_Instructions to follow_
Except for the images, repeat the entries below word for word.

☆ ☆ ☆ ☆ ☆

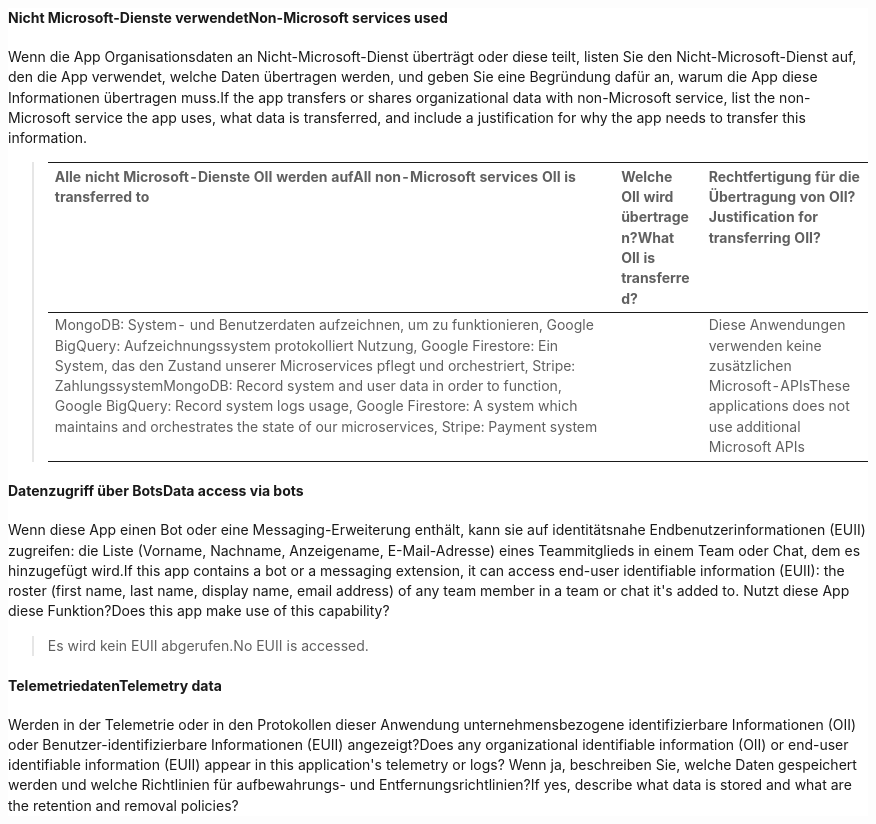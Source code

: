 
#### <a name="non-microsoft-services-used"></a><span data-ttu-id="3c0a0-127">Nicht Microsoft-Dienste verwendet</span><span class="sxs-lookup"><span data-stu-id="3c0a0-127">Non-Microsoft services used</span></span>

<span data-ttu-id="3c0a0-128">Wenn die App Organisationsdaten an Nicht-Microsoft-Dienst überträgt oder diese teilt, listen Sie den Nicht-Microsoft-Dienst auf, den die App verwendet, welche Daten übertragen werden, und geben Sie eine Begründung dafür an, warum die App diese Informationen übertragen muss.</span><span class="sxs-lookup"><span data-stu-id="3c0a0-128">If the app transfers or shares organizational data with non-Microsoft service, list the non-Microsoft service the app uses, what data is transferred, and include a justification for why the app needs to transfer this information.</span></span>

>| <span data-ttu-id="3c0a0-129">**Alle nicht Microsoft-Dienste OII werden auf**</span><span class="sxs-lookup"><span data-stu-id="3c0a0-129">**All non-Microsoft services OII is transferred to**</span></span> |  <span data-ttu-id="3c0a0-130">**Welche OII wird übertragen?**</span><span class="sxs-lookup"><span data-stu-id="3c0a0-130">**What OII is transferred?**</span></span> | <span data-ttu-id="3c0a0-131">**Rechtfertigung für die Übertragung von OII?**</span><span class="sxs-lookup"><span data-stu-id="3c0a0-131">**Justification for transferring OII?**</span></span> |
>|:-------------------|:--------------------------|:--------------------------|
>| <span data-ttu-id="3c0a0-132">MongoDB: System- und Benutzerdaten aufzeichnen, um zu funktionieren, Google BigQuery: Aufzeichnungssystem protokolliert Nutzung, Google Firestore: Ein System, das den Zustand unserer Microservices pflegt und orchestriert, Stripe: Zahlungssystem</span><span class="sxs-lookup"><span data-stu-id="3c0a0-132">MongoDB: Record system and user data in order to function, Google BigQuery: Record system logs usage, Google Firestore: A system which maintains and orchestrates the state of our microservices, Stripe: Payment system</span></span> |  | <span data-ttu-id="3c0a0-133">Diese Anwendungen verwenden keine zusätzlichen Microsoft-APIs</span><span class="sxs-lookup"><span data-stu-id="3c0a0-133">These applications does not use additional Microsoft APIs</span></span> |

#### <a name="data-access-via-bots"></a><span data-ttu-id="3c0a0-134">Datenzugriff über Bots</span><span class="sxs-lookup"><span data-stu-id="3c0a0-134">Data access via bots</span></span>

<span data-ttu-id="3c0a0-135">Wenn diese App einen Bot oder eine Messaging-Erweiterung enthält, kann sie auf identitätsnahe Endbenutzerinformationen (EUII) zugreifen: die Liste (Vorname, Nachname, Anzeigename, E-Mail-Adresse) eines Teammitglieds in einem Team oder Chat, dem es hinzugefügt wird.</span><span class="sxs-lookup"><span data-stu-id="3c0a0-135">If this app contains a bot or a messaging extension, it can access end-user identifiable information (EUII): the roster (first name, last name, display name, email address) of any team member in a team or chat it's added to.</span></span> <span data-ttu-id="3c0a0-136">Nutzt diese App diese Funktion?</span><span class="sxs-lookup"><span data-stu-id="3c0a0-136">Does this app make use of this capability?</span></span>

><span data-ttu-id="3c0a0-137">Es wird kein EUII abgerufen.</span><span class="sxs-lookup"><span data-stu-id="3c0a0-137">No EUII is accessed.</span></span>


#### <a name="telemetry-data"></a><span data-ttu-id="3c0a0-138">Telemetriedaten</span><span class="sxs-lookup"><span data-stu-id="3c0a0-138">Telemetry data</span></span>

<span data-ttu-id="3c0a0-139">Werden in der Telemetrie oder in den Protokollen dieser Anwendung unternehmensbezogene identifizierbare Informationen (OII) oder Benutzer-identifizierbare Informationen (EUII) angezeigt?</span><span class="sxs-lookup"><span data-stu-id="3c0a0-139">Does any organizational identifiable information (OII) or end-user identifiable information (EUII) appear in this application's telemetry or logs?</span></span> <span data-ttu-id="3c0a0-140">Wenn ja, beschreiben Sie, welche Daten gespeichert werden und welche Richtlinien für aufbewahrungs- und Entfernungsrichtlinien?</span><span class="sxs-lookup"><span data-stu-id="3c0a0-140">If yes, describe what data is stored and what are the retention and removal policies?</span></span>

☆ ☆ ☆ ☆ ☆

_Answer to this task_
Source code

: 
#### <a name="non-microsoft-services-used"></a><span data-ttu-id="3c0a0-127">Nicht Microsoft-Dienste verwendet</span><span class="sxs-lookup"><span data-stu-id="3c0a0-127">Non-Microsoft services used</span></span>

<span data-ttu-id="3c0a0-128">Wenn die App Organisationsdaten an Nicht-Microsoft-Dienst überträgt oder diese teilt, listen Sie den Nicht-Microsoft-Dienst auf, den die App verwendet, welche Daten übertragen werden, und geben Sie eine Begründung dafür an, warum die App diese Informationen übertragen muss.</span><span class="sxs-lookup"><span data-stu-id="3c0a0-128">If the app transfers or shares organizational data with non-Microsoft service, list the non-Microsoft service the app uses, what data is transferred, and include a justification for why the app needs to transfer this information.</span></span>

>| <span data-ttu-id="3c0a0-129">**Alle nicht Microsoft-Dienste OII werden auf**</span><span class="sxs-lookup"><span data-stu-id="3c0a0-129">**All non-Microsoft services OII is transferred to**</span></span> |  <span data-ttu-id="3c0a0-130">**Welche OII wird übertragen?**</span><span class="sxs-lookup"><span data-stu-id="3c0a0-130">**What OII is transferred?**</span></span> | <span data-ttu-id="3c0a0-131">**Rechtfertigung für die Übertragung von OII?**</span><span class="sxs-lookup"><span data-stu-id="3c0a0-131">**Justification for transferring OII?**</span></span> |
>|:-------------------|:--------------------------|:--------------------------|
>| <span data-ttu-id="3c0a0-132">MongoDB: System- und Benutzerdaten aufzeichnen, um zu funktionieren, Google BigQuery: Aufzeichnungssystem protokolliert Nutzung, Google Firestore: Ein System, das den Zustand unserer Microservices pflegt und orchestriert, Stripe: Zahlungssystem</span><span class="sxs-lookup"><span data-stu-id="3c0a0-132">MongoDB: Record system and user data in order to function, Google BigQuery: Record system logs usage, Google Firestore: A system which maintains and orchestrates the state of our microservices, Stripe: Payment system</span></span> |  | <span data-ttu-id="3c0a0-133">Diese Anwendungen verwenden keine zusätzlichen Microsoft-APIs</span><span class="sxs-lookup"><span data-stu-id="3c0a0-133">These applications does not use additional Microsoft APIs</span></span> |

#### <a name="data-access-via-bots"></a><span data-ttu-id="3c0a0-134">Datenzugriff über Bots</span><span class="sxs-lookup"><span data-stu-id="3c0a0-134">Data access via bots</span></span>

<span data-ttu-id="3c0a0-135">Wenn diese App einen Bot oder eine Messaging-Erweiterung enthält, kann sie auf identitätsnahe Endbenutzerinformationen (EUII) zugreifen: die Liste (Vorname, Nachname, Anzeigename, E-Mail-Adresse) eines Teammitglieds in einem Team oder Chat, dem es hinzugefügt wird.</span><span class="sxs-lookup"><span data-stu-id="3c0a0-135">If this app contains a bot or a messaging extension, it can access end-user identifiable information (EUII): the roster (first name, last name, display name, email address) of any team member in a team or chat it's added to.</span></span> <span data-ttu-id="3c0a0-136">Nutzt diese App diese Funktion?</span><span class="sxs-lookup"><span data-stu-id="3c0a0-136">Does this app make use of this capability?</span></span>

><span data-ttu-id="3c0a0-137">Es wird kein EUII abgerufen.</span><span class="sxs-lookup"><span data-stu-id="3c0a0-137">No EUII is accessed.</span></span>


#### <a name="telemetry-data"></a><span data-ttu-id="3c0a0-138">Telemetriedaten</span><span class="sxs-lookup"><span data-stu-id="3c0a0-138">Telemetry data</span></span>

<span data-ttu-id="3c0a0-139">Werden in der Telemetrie oder in den Protokollen dieser Anwendung unternehmensbezogene identifizierbare Informationen (OII) oder Benutzer-identifizierbare Informationen (EUII) angezeigt?</span><span class="sxs-lookup"><span data-stu-id="3c0a0-139">Does any organizational identifiable information (OII) or end-user identifiable information (EUII) appear in this application's telemetry or logs?</span></span> <span data-ttu-id="3c0a0-140">Wenn ja, beschreiben Sie, welche Daten gespeichert werden und welche Richtlinien für aufbewahrungs- und Entfernungsrichtlinien?</span><span class="sxs-lookup"><span data-stu-id="3c0a0-140">If yes, describe what data is stored and what are the retention and removal policies?</span></span>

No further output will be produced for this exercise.